EXERCISE OBJECTIVE
Every line below between the one holding "included Compendium content" and the one holding "and translation files", inclusive, should be copied exactly, and no other line.

Collection entries:
# # # #
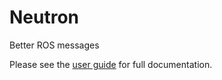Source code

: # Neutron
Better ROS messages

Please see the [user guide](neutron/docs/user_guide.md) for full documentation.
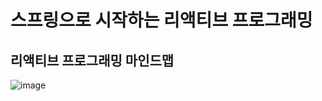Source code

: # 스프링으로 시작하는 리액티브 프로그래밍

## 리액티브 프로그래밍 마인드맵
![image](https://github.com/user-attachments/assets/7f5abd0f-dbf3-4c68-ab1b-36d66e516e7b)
# # # #
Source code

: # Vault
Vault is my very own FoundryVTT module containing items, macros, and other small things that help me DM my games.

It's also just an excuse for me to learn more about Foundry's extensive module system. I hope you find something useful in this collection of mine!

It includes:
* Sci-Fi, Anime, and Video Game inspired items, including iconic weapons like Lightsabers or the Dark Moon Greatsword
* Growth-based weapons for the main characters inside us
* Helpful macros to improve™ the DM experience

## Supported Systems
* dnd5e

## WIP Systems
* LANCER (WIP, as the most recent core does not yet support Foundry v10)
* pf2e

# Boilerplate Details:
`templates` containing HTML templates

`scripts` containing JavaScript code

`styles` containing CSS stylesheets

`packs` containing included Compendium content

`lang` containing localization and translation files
# # # #
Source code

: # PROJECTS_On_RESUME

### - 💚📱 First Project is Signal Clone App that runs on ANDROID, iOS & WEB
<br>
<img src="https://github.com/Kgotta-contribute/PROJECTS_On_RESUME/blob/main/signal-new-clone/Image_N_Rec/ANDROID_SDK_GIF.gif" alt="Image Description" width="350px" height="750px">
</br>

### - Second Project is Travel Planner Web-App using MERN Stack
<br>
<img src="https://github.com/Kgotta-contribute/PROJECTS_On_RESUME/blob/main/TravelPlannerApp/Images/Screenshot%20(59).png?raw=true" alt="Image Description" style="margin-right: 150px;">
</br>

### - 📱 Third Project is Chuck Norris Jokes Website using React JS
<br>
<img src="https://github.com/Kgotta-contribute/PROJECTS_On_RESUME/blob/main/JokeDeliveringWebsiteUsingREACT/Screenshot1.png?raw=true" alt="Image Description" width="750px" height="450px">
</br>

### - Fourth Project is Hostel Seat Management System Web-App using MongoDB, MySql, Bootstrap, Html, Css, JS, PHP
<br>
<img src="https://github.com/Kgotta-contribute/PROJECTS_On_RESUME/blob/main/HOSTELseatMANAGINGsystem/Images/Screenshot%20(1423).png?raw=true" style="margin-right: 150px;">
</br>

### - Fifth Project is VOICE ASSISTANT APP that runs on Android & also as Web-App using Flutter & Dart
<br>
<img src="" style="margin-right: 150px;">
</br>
# # # #
RESPONSE TO THE EXERCISE
`packs` containing included Compendium content

`lang` containing localization and translation files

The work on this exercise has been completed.